For a long time now, RDF has shown great promise as a flexible format for storing, aggregating, and using metadata. Maybe for too long—its most well-known syntax, RDF/XML, is messy enough to have scared many people away from RDF. The W3C is developing a new, simpler syntax called RDFa (originally called "RDF/a") that is easy enough to create and to use in applications that it may win back a lot of the people who were first scared off by the verbosity, striping, container complications, and other complexity issues that made RDF/XML look so ugly.

RDF/XML doesn't have to be ugly, but even simple RDF/XML doesn't fit well into XHTML, because browsers and other applications designed around HTML choke on it. So, while the general plan for RDFa is to make it something that can be embedded into any XML dialect, the main effort has gone into making it easy to embed it into XHTML. This gives it an important potential role in the grand plan for the Semantic Web, in which web page data is readable not only by human eyes but by automated processes that can aggregate data and associated metadata and then perform tasks that are much more sophisticated than those that typical screen scraping applications can do now. In fact, the relationship between RDFa metadata and existing content in web pages has been an important driver in most use cases driving RDFa's progress.

Plenty of software is already available to pull RDFa triples from XHTML documents and use them, which means that even though the specification isn't quite done, there's plenty to play with.

The "a" in "RDFa"

RDF often uses a subject, predicate, object combination called a triple to specify an attribute name/value pair about a particular resource. (That's "attribute" in the object-oriented sense, not the XML sense; for example, a triple could specify that the resource with ID http://example.com/artwork#fountain has an author value of "Richard Mutt.") To allow you to add metadata to a web page without affecting a browser's display of that page, RDFa uses some existing XHTML 1 attributes and a few new XHTML 2 attributes to store the subjects, predicates, and objects of these RDF triples. (The objects may also be existing PCDATA in your web pages, with subject and predicate attributes letting this text play a dual role of human-readable displayed content and machine-readable metadata.)

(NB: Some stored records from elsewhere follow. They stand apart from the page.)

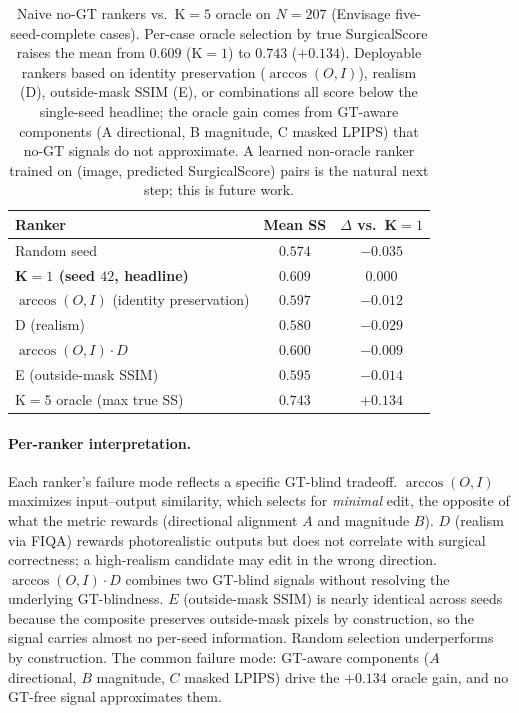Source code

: \documentclass{article}
\begin{document}
\begin{table}[h]
\centering
\small
\caption{Naive no-GT rankers vs.\ K$=5$ oracle on $N{=}207$ (Envisage
five-seed-complete cases). Per-case oracle selection by true SurgicalScore
raises the mean from $0.609$ (K$=1$) to $0.743$ ($+0.134$). Deployable
rankers based on identity preservation ($\arccos(O,I)$), realism (D),
outside-mask SSIM (E), or combinations all score below the single-seed
headline; the oracle gain comes from GT-aware components (A directional,
B magnitude, C masked LPIPS) that no-GT signals do not approximate.
A learned non-oracle ranker trained on (image, predicted SurgicalScore)
pairs is the natural next step; this is future work.}
\label{tab:deployable_ranker}
\begin{tabular}{@{}lcc@{}}
\toprule
\textbf{Ranker} & \textbf{Mean SS} & \textbf{$\Delta$ vs.\ K$=1$} \\
\midrule
Random seed                         & $0.574$ & $-0.035$ \\
\textbf{K$=1$ (seed $42$, headline)} & $\mathbf{0.609}$ & $0.000$ \\
$\arccos(O,I)$ (identity preservation) & $0.597$ & $-0.012$ \\
D (realism)                         & $0.580$ & $-0.029$ \\
$\arccos(O,I) \cdot D$              & $0.600$ & $-0.009$ \\
E (outside-mask SSIM)               & $0.595$ & $-0.014$ \\
\midrule
K$=5$ oracle (max true SS)          & $\mathbf{0.743}$ & $\mathbf{+0.134}$ \\
\bottomrule
\end{tabular}
\end{table}

\paragraph{Per-ranker interpretation.}
Each ranker's failure mode reflects a specific GT-blind tradeoff.
$\arccos(O,I)$ maximizes input--output similarity, which selects for
\emph{minimal} edit, the opposite of what the metric rewards (directional
alignment $A$ and magnitude $B$). $D$ (realism via FIQA) rewards
photorealistic outputs but does not correlate with surgical correctness; a
high-realism candidate may edit in the wrong direction.
$\arccos(O,I) \cdot D$ combines two GT-blind signals without resolving the
underlying GT-blindness. $E$ (outside-mask SSIM) is nearly identical
across seeds because the composite preserves outside-mask pixels by
construction, so the signal carries almost no per-seed information. Random
selection underperforms by construction. The common failure mode: GT-aware
components ($A$ directional, $B$ magnitude, $C$ masked LPIPS) drive the
$+0.134$ oracle gain, and no GT-free signal approximates them.
\end{document}
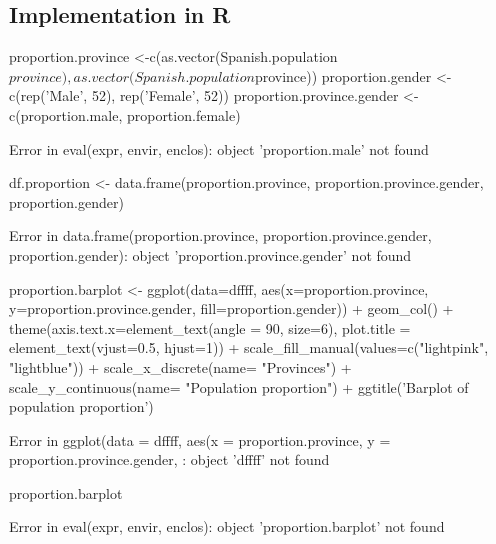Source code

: \documentclass[12pt, oneside]{report}\usepackage[]{graphicx}\usepackage[]{color}
\begin{document}
\subsection*{Implementation in R}
\begin{Schunk}
\begin{Sinput}
proportion.province <-c(as.vector(Spanish.population$province), as.vector(Spanish.population$province))
proportion.gender <- c(rep('Male', 52), rep('Female', 52))
proportion.province.gender <- c(proportion.male, proportion.female)
\end{Sinput}
\begin{Soutput}
Error in eval(expr, envir, enclos): object 'proportion.male' not found
\end{Soutput}
\begin{Sinput}
df.proportion <- data.frame(proportion.province, proportion.province.gender, proportion.gender)
\end{Sinput}
\begin{Soutput}
Error in data.frame(proportion.province, proportion.province.gender, proportion.gender): object 'proportion.province.gender' not found
\end{Soutput}
\begin{Sinput}
proportion.barplot <- ggplot(data=dffff, aes(x=proportion.province, y=proportion.province.gender, fill=proportion.gender)) + 
          geom_col() + 
          theme(axis.text.x=element_text(angle = 90, size=6), plot.title = element_text(vjust=0.5, hjust=1)) +
          scale_fill_manual(values=c("lightpink", "lightblue")) +
          scale_x_discrete(name= "Provinces") +
          scale_y_continuous(name= "Population proportion") + 
          ggtitle('Barplot of population proportion')
\end{Sinput}
\begin{Soutput}
Error in ggplot(data = dffff, aes(x = proportion.province, y = proportion.province.gender, : object 'dffff' not found
\end{Soutput}
\begin{Sinput}
proportion.barplot
\end{Sinput}
\begin{Soutput}
Error in eval(expr, envir, enclos): object 'proportion.barplot' not found
\end{Soutput}
\end{Schunk}
\end{document}
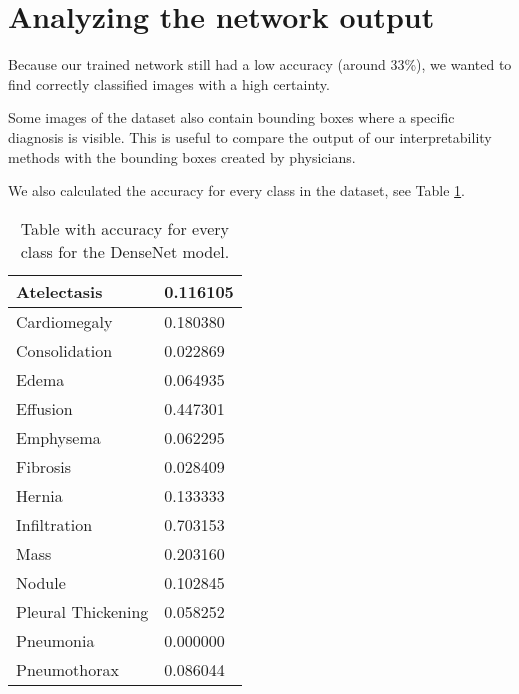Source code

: 
\clearpage

\section{Analyzing the network output}
Because our trained network still had a low accuracy (around 33\%), we wanted to find correctly classified images with a high certainty.

Some images of the dataset also contain bounding boxes where a specific diagnosis is visible. This is useful to compare the output
of our interpretability methods with the bounding boxes created by physicians.


We also calculated the accuracy for every class in the dataset, see Table \ref{chestxrayaccuracy}.

\begin{table}[H]
\begin{center}
\begin{tabular}{ | l | l | }
\hline
Atelectasis & 0.116105 \\ \hline
Cardiomegaly & 0.180380 \\ \hline
Consolidation & 0.022869 \\ \hline
Edema & 0.064935 \\ \hline
Effusion & 0.447301 \\ \hline
Emphysema & 0.062295 \\ \hline
Fibrosis & 0.028409 \\ \hline
Hernia & 0.133333 \\ \hline
Infiltration & 0.703153 \\ \hline
Mass & 0.203160 \\ \hline
Nodule & 0.102845 \\ \hline
Pleural Thickening & 0.058252 \\ \hline
Pneumonia & 0.000000 \\ \hline
Pneumothorax & 0.086044 \\
\hline
\end{tabular}
\caption{Table with accuracy for every class for the DenseNet model.}
\label{chestxrayaccuracy}
\end{center}
\end {table}
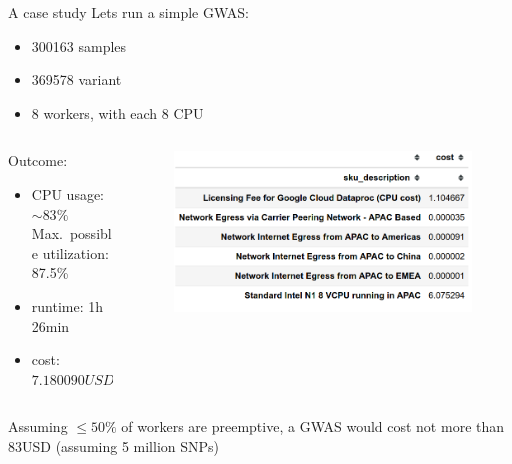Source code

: \documentclass{beamer}
\begin{document}
\begin{frame}{A case study}
  Lets run a simple GWAS:
  \begin{itemize}
    \item 300163 samples
    \item 369578 variant
    \item 8 workers, with each 8 CPU
  \end{itemize}
  \begin{columns}
    \begin{column}{0.5\textwidth}
      Outcome:
      \begin{itemize}
        \item CPU usage: $\sim 83\%$ \\
          Max.\ possible utilization: 87.5\%
        \item runtime: 1h 26min
        \item cost: $7.180090USD$
      \end{itemize}
    \end{column}
    \begin{column}{0.5\textwidth}
      \begin{figure}[htpb]
        \centering
        \includegraphics[width=0.99\linewidth]{figure/cost_gwas.png}
      \end{figure}
    \end{column}
  \end{columns}
  Assuming $\leq 50\%$ of workers are preemptive, a GWAS would cost not more than $83$USD (assuming 5 million SNPs)
\end{frame}
\end{document}
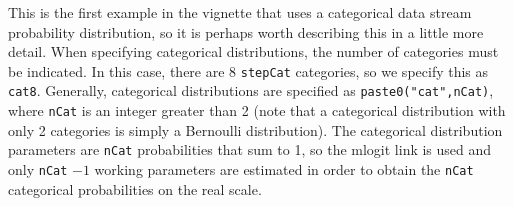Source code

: \documentclass[12pt]{article}\usepackage[]{graphicx}\usepackage[]{xcolor}
\begin{document}
\noindent This is the first example in the vignette that uses a categorical data stream probability distribution, so it is perhaps worth describing this in a little more detail. When specifying categorical distributions, the number of categories must be indicated. In this case, there are 8 \verb|stepCat| categories, so we specify this as \verb|cat8|. Generally, categorical distributions are specified as \verb|paste0("cat",nCat)|, where \verb|nCat| is an integer greater than 2 (note that a categorical distribution with only 2 categories is simply a Bernoulli distribution). The categorical distribution parameters are \verb|nCat| probabilities that sum to 1, so the mlogit link is used and only \verb|nCat| $-1$ working parameters are estimated in order to obtain the \verb|nCat| categorical probabilities on the real scale.
\end{document}
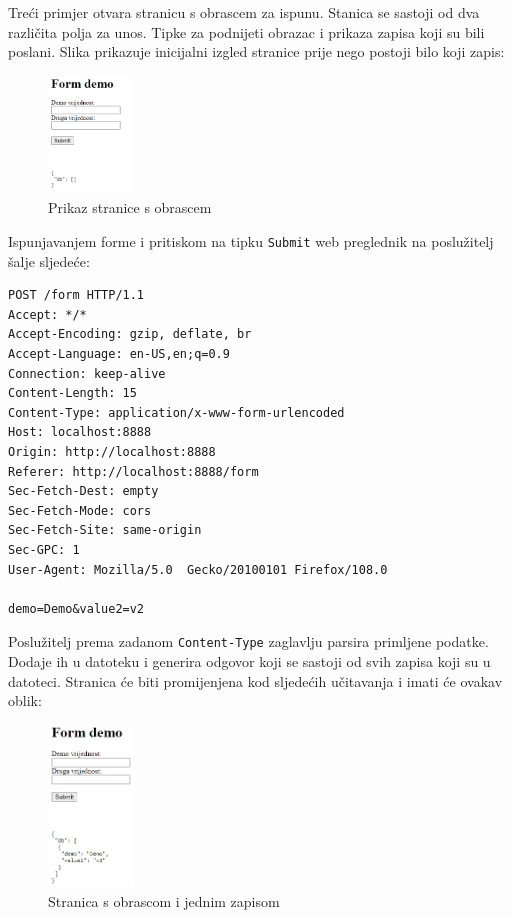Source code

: \documentclass[]{foi} %
\begin{document}
Treći primjer otvara stranicu s obrascem za ispunu. Stanica se sastoji od dva različita
polja za unos. Tipke za podnijeti obrazac i prikaza zapisa koji su bili poslani. Slika
prikazuje inicijalni izgled stranice prije nego postoji bilo koji zapis:
\begin{figure}[h!]
    \centering
    \includegraphics[width=0.2\textwidth]{slike/form.png}
    \caption{Prikaz stranice s obrascem}
    \label{fig:form}
\end{figure}

Ispunjavanjem forme i pritiskom na tipku \texttt{Submit} web preglednik na poslužitelj 
šalje sljedeće:
\begin{verbatim}
POST /form HTTP/1.1
Accept: */*
Accept-Encoding: gzip, deflate, br
Accept-Language: en-US,en;q=0.9
Connection: keep-alive
Content-Length: 15
Content-Type: application/x-www-form-urlencoded
Host: localhost:8888
Origin: http://localhost:8888
Referer: http://localhost:8888/form
Sec-Fetch-Dest: empty
Sec-Fetch-Mode: cors
Sec-Fetch-Site: same-origin
Sec-GPC: 1
User-Agent: Mozilla/5.0  Gecko/20100101 Firefox/108.0

demo=Demo&value2=v2
\end{verbatim}
Poslužitelj prema zadanom \texttt{Content-Type} zaglavlju parsira
primljene podatke. Dodaje ih u datoteku i generira odgovor koji se sastoji
od svih zapisa koji su u datoteci. Stranica će biti promijenjena kod sljedećih
učitavanja i imati će ovakav oblik:
\begin{figure}[h]
    \centering
    \includegraphics[width=0.2\textwidth]{slike/form2.png}
    \caption{Stranica s obrascom i jednim zapisom}
    \label{fig:form2}
\end{figure}
\end{document}

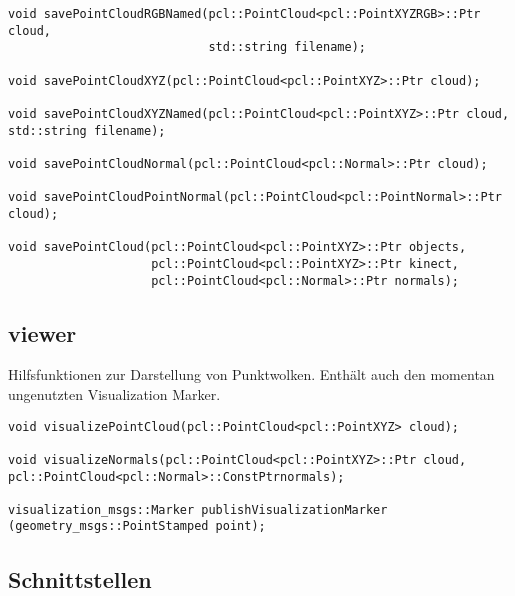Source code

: \documentclass{suturo}
\begin{document}
\begin{verbatim}
void savePointCloudRGBNamed(pcl::PointCloud<pcl::PointXYZRGB>::Ptr cloud,
                            std::string filename);
                            
void savePointCloudXYZ(pcl::PointCloud<pcl::PointXYZ>::Ptr cloud);

void savePointCloudXYZNamed(pcl::PointCloud<pcl::PointXYZ>::Ptr cloud,
std::string filename);

void savePointCloudNormal(pcl::PointCloud<pcl::Normal>::Ptr cloud);

void savePointCloudPointNormal(pcl::PointCloud<pcl::PointNormal>::Ptr cloud);

void savePointCloud(pcl::PointCloud<pcl::PointXYZ>::Ptr objects,
                    pcl::PointCloud<pcl::PointXYZ>::Ptr kinect,
                    pcl::PointCloud<pcl::Normal>::Ptr normals);
\end{verbatim}

\subsection*{viewer}
Hilfsfunktionen zur Darstellung von Punktwolken.
Enthält auch den momentan ungenutzten Visualization Marker.

\begin{verbatim}
void visualizePointCloud(pcl::PointCloud<pcl::PointXYZ> cloud);

void visualizeNormals(pcl::PointCloud<pcl::PointXYZ>::Ptr cloud,
pcl::PointCloud<pcl::Normal>::ConstPtrnormals);

visualization_msgs::Marker publishVisualizationMarker
(geometry_msgs::PointStamped point);
\end{verbatim}


\subsection{Schnittstellen}
\end{document}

RDFa uses the existing XHTML 1 attributes href, content, rel, rev, and datatype, and it uses the new about, role and property attributes from XHTML 2's Metainformation Attributes module. While the following chart of their use covers only a subset of ways to store RDFa metadata in an XHTML file, it's enough to get you pretty far. The RDFa Primer and RDF/A Syntax W3C documents (and Part 2 of this article) describe more sophisticated ways to add RDFa metadata to your XHTML documents.

There are two basic cases: triples that have a literal string as their object and triples that have a URI as their object. (When possible, it's better to have a URI as an object, because it lets the same value serve as the object of some triples and the subject of others. This makes it easier to connect triples and find new information through inferencing.)

	subject	predicate	object
literal string as object	`about`	`property`	`content` attribute or PCDATA
URI as object	`about`	`rel`	`href`

The RDFa syntax document tells us that "it should be possible to represent a [triple] using only one XML element." Let's look at three examples:

    <span about="http://www.snee.com/bobdc.blog/2006/12/generating_a_single_globally_u.html"

      property="dc:title" content="Generating a Single Globally Unique ID"/>



    <span about="http://www.snee.com/bobdc.blog/2006/12/generating_a_single_globally_u.html"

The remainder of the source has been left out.